## Raw data
• • • •

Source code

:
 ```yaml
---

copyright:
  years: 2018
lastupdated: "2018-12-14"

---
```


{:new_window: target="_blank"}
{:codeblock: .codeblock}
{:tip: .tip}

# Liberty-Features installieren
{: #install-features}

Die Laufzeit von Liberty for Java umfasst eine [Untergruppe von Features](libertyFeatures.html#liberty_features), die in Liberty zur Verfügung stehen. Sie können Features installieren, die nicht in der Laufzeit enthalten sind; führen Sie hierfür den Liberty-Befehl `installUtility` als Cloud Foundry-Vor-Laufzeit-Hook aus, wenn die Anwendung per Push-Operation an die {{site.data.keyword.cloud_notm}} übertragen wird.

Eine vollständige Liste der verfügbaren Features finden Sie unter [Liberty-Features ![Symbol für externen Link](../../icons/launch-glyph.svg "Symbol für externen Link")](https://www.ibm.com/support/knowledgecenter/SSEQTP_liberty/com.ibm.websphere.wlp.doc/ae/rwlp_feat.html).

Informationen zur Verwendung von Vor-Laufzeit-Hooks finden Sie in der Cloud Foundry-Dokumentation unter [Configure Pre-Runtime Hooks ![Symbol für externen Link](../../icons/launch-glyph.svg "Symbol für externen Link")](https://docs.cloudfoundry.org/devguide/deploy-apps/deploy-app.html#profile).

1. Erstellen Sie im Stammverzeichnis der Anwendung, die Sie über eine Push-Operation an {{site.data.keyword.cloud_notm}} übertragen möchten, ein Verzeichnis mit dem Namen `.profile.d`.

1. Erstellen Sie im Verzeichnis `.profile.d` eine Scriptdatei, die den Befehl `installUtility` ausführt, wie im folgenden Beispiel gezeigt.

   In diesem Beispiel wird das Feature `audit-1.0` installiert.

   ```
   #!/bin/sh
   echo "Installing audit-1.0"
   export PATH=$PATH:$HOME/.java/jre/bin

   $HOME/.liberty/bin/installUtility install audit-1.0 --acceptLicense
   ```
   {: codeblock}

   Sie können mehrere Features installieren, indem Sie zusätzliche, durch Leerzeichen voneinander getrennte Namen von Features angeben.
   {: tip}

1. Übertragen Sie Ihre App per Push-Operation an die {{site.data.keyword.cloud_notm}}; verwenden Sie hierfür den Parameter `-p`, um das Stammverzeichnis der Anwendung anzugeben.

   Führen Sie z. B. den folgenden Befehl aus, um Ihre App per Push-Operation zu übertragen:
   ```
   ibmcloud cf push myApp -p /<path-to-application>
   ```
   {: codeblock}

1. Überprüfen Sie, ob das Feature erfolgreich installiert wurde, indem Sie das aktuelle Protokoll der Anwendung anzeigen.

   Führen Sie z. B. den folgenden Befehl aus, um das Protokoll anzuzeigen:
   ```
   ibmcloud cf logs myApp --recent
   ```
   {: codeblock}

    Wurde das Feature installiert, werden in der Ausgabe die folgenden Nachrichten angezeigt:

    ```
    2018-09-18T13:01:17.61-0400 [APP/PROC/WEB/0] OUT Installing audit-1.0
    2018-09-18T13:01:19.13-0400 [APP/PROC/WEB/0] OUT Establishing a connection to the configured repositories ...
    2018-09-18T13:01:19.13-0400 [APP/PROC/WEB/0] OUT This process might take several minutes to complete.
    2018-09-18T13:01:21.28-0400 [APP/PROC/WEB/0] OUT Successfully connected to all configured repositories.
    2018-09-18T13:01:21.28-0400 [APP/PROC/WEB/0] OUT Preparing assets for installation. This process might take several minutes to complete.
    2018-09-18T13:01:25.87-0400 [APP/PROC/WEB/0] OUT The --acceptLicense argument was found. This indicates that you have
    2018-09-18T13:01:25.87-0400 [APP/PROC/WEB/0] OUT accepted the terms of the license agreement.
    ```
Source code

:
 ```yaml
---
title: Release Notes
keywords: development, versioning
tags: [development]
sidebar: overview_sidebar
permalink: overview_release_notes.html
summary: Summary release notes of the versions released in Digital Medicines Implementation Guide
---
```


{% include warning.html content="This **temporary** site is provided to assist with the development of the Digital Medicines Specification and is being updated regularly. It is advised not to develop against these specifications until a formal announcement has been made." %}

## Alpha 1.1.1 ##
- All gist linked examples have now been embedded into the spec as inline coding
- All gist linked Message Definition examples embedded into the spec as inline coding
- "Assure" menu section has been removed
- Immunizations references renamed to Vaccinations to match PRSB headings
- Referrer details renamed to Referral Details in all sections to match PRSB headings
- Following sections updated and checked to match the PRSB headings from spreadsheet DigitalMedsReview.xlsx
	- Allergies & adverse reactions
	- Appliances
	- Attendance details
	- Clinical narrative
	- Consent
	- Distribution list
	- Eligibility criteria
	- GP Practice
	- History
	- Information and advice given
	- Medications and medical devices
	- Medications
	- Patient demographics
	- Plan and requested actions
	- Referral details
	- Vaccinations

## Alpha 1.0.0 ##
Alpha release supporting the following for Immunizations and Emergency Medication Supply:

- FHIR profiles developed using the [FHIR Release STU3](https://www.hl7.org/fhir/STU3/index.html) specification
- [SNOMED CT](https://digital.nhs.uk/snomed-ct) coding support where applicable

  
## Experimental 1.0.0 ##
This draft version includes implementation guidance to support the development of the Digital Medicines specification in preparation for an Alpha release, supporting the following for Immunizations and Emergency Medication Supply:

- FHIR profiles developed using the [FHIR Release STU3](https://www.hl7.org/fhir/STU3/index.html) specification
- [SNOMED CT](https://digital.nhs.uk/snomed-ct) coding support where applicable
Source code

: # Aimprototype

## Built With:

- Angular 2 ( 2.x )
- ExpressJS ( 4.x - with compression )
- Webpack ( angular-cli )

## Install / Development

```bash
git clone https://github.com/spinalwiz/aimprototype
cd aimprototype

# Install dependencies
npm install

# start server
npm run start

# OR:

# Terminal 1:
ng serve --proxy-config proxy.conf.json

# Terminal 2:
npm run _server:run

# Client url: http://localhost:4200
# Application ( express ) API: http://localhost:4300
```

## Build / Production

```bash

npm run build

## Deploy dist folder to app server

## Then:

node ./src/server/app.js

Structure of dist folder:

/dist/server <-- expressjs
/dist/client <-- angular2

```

• • • •

Retype all the material exactly, missing nothing.

## Final answer
Source code

:
 ```yaml
---

copyright:
  years: 2018
lastupdated: "2018-12-14"

---
```


{:new_window: target="_blank"}
{:codeblock: .codeblock}
{:tip: .tip}

# Liberty-Features installieren
{: #install-features}

Die Laufzeit von Liberty for Java umfasst eine [Untergruppe von Features](libertyFeatures.html#liberty_features), die in Liberty zur Verfügung stehen. Sie können Features installieren, die nicht in der Laufzeit enthalten sind; führen Sie hierfür den Liberty-Befehl `installUtility` als Cloud Foundry-Vor-Laufzeit-Hook aus, wenn die Anwendung per Push-Operation an die {{site.data.keyword.cloud_notm}} übertragen wird.

Eine vollständige Liste der verfügbaren Features finden Sie unter [Liberty-Features ![Symbol für externen Link](../../icons/launch-glyph.svg "Symbol für externen Link")](https://www.ibm.com/support/knowledgecenter/SSEQTP_liberty/com.ibm.websphere.wlp.doc/ae/rwlp_feat.html).

Informationen zur Verwendung von Vor-Laufzeit-Hooks finden Sie in der Cloud Foundry-Dokumentation unter [Configure Pre-Runtime Hooks ![Symbol für externen Link](../../icons/launch-glyph.svg "Symbol für externen Link")](https://docs.cloudfoundry.org/devguide/deploy-apps/deploy-app.html#profile).

1. Erstellen Sie im Stammverzeichnis der Anwendung, die Sie über eine Push-Operation an {{site.data.keyword.cloud_notm}} übertragen möchten, ein Verzeichnis mit dem Namen `.profile.d`.

1. Erstellen Sie im Verzeichnis `.profile.d` eine Scriptdatei, die den Befehl `installUtility` ausführt, wie im folgenden Beispiel gezeigt.

   In diesem Beispiel wird das Feature `audit-1.0` installiert.

   ```
   #!/bin/sh
   echo "Installing audit-1.0"
   export PATH=$PATH:$HOME/.java/jre/bin

   $HOME/.liberty/bin/installUtility install audit-1.0 --acceptLicense
   ```
   {: codeblock}

   Sie können mehrere Features installieren, indem Sie zusätzliche, durch Leerzeichen voneinander getrennte Namen von Features angeben.
   {: tip}

1. Übertragen Sie Ihre App per Push-Operation an die {{site.data.keyword.cloud_notm}}; verwenden Sie hierfür den Parameter `-p`, um das Stammverzeichnis der Anwendung anzugeben.

   Führen Sie z. B. den folgenden Befehl aus, um Ihre App per Push-Operation zu übertragen:
   ```
   ibmcloud cf push myApp -p /<path-to-application>
   ```
   {: codeblock}

1. Überprüfen Sie, ob das Feature erfolgreich installiert wurde, indem Sie das aktuelle Protokoll der Anwendung anzeigen.

   Führen Sie z. B. den folgenden Befehl aus, um das Protokoll anzuzeigen:
   ```
   ibmcloud cf logs myApp --recent
   ```
   {: codeblock}

    Wurde das Feature installiert, werden in der Ausgabe die folgenden Nachrichten angezeigt:

    ```
    2018-09-18T13:01:17.61-0400 [APP/PROC/WEB/0] OUT Installing audit-1.0
    2018-09-18T13:01:19.13-0400 [APP/PROC/WEB/0] OUT Establishing a connection to the configured repositories ...
    2018-09-18T13:01:19.13-0400 [APP/PROC/WEB/0] OUT This process might take several minutes to complete.
    2018-09-18T13:01:21.28-0400 [APP/PROC/WEB/0] OUT Successfully connected to all configured repositories.
    2018-09-18T13:01:21.28-0400 [APP/PROC/WEB/0] OUT Preparing assets for installation. This process might take several minutes to complete.
    2018-09-18T13:01:25.87-0400 [APP/PROC/WEB/0] OUT The --acceptLicense argument was found. This indicates that you have
    2018-09-18T13:01:25.87-0400 [APP/PROC/WEB/0] OUT accepted the terms of the license agreement.
    ```
Source code

:
 ```yaml
---
title: Release Notes
keywords: development, versioning
tags: [development]
sidebar: overview_sidebar
permalink: overview_release_notes.html
summary: Summary release notes of the versions released in Digital Medicines Implementation Guide
---
```


{% include warning.html content="This **temporary** site is provided to assist with the development of the Digital Medicines Specification and is being updated regularly. It is advised not to develop against these specifications until a formal announcement has been made." %}

## Alpha 1.1.1 ##
- All gist linked examples have now been embedded into the spec as inline coding
- All gist linked Message Definition examples embedded into the spec as inline coding
- "Assure" menu section has been removed
- Immunizations references renamed to Vaccinations to match PRSB headings
- Referrer details renamed to Referral Details in all sections to match PRSB headings
- Following sections updated and checked to match the PRSB headings from spreadsheet DigitalMedsReview.xlsx
	- Allergies & adverse reactions
	- Appliances
	- Attendance details
	- Clinical narrative
	- Consent
	- Distribution list
	- Eligibility criteria
	- GP Practice
	- History
	- Information and advice given
	- Medications and medical devices
	- Medications
	- Patient demographics
	- Plan and requested actions
	- Referral details
	- Vaccinations

## Alpha 1.0.0 ##
Alpha release supporting the following for Immunizations and Emergency Medication Supply:

- FHIR profiles developed using the [FHIR Release STU3](https://www.hl7.org/fhir/STU3/index.html) specification
- [SNOMED CT](https://digital.nhs.uk/snomed-ct) coding support where applicable

  
## Experimental 1.0.0 ##
This draft version includes implementation guidance to support the development of the Digital Medicines specification in preparation for an Alpha release, supporting the following for Immunizations and Emergency Medication Supply:

- FHIR profiles developed using the [FHIR Release STU3](https://www.hl7.org/fhir/STU3/index.html) specification
- [SNOMED CT](https://digital.nhs.uk/snomed-ct) coding support where applicable
Source code

: # Aimprototype

## Built With:

- Angular 2 ( 2.x )
- ExpressJS ( 4.x - with compression )
- Webpack ( angular-cli )

## Install / Development

```bash
git clone https://github.com/spinalwiz/aimprototype
cd aimprototype

# Install dependencies
npm install

# start server
npm run start

# OR:

# Terminal 1:
ng serve --proxy-config proxy.conf.json

# Terminal 2:
npm run _server:run

# Client url: http://localhost:4200
# Application ( express ) API: http://localhost:4300
```

## Build / Production

```bash

npm run build

## Deploy dist folder to app server

## Then:

node ./src/server/app.js

Structure of dist folder:

/dist/server <-- expressjs
/dist/client <-- angular2

```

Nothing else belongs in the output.